Sometimes I read about people finding a "Chicken of Fate".  This is a chicken who suddenly appears or is found abandoned.    


We've now had our own "Chicken of Fate", but it's made me quite angry on her behalf.


DH came home yesterday from seeing to the chickens at the allotment.   He told me we somehow had acquired an extra chicken.    Our allotment is surrounded by Heras fencing,  and there is electric fencing around that.  No way could a bird find it's own way in.

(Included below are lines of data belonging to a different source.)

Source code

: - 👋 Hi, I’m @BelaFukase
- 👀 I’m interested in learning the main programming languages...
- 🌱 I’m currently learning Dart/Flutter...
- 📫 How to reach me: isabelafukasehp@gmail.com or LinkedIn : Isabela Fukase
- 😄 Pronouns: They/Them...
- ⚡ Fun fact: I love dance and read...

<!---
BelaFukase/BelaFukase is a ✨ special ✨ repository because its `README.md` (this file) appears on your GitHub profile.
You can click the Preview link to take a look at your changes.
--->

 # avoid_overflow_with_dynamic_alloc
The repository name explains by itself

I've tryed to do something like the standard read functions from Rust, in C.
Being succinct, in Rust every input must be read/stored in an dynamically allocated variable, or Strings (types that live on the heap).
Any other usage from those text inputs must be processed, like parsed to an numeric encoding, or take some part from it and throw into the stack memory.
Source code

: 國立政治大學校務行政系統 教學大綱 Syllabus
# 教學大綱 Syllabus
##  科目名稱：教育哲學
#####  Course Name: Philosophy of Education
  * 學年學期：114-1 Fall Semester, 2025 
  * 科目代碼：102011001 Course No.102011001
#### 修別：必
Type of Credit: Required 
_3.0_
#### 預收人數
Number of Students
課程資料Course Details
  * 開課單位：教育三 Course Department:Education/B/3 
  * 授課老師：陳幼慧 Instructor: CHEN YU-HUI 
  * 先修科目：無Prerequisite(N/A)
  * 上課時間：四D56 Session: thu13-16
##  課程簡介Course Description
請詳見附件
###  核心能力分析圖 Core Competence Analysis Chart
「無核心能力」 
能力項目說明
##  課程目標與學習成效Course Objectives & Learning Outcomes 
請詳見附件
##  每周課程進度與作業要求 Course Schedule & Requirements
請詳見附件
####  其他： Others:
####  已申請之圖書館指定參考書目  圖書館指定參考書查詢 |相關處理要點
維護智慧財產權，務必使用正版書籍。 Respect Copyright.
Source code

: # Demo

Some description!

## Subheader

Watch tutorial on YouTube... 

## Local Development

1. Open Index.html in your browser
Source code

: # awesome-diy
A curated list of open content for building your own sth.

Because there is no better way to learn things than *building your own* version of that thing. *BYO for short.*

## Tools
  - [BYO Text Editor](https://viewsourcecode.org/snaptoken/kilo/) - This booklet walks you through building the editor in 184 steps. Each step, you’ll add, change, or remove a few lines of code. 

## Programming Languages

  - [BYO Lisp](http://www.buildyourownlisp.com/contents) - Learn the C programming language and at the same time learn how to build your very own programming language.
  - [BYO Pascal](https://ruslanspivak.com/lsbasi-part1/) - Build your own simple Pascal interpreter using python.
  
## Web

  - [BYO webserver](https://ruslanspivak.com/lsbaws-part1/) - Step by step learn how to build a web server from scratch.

It was in the pen with the young dinner girls, and we guessed that either someone had found a chicken wandering around the allotment, assumed it was ours, and lobbed her in;  or someone had an unwanted chicken and had dumped it in with ours.  At this stage DH wasn't sure if it was a very young pullet or a young cockerel,  the bird was quite upright and he wasn't able to catch it to look.


Today I went down to have a look-see.  It looks to me like a very young hybrid pullet.   Enquiries are continuing, and rumours were circulating,  about where she had come from.     It sounds like our assumption that she had been dumped was correct and, apparently, she had been removed from her own flock because the others were picking on her.  I don't want to give any more details than that.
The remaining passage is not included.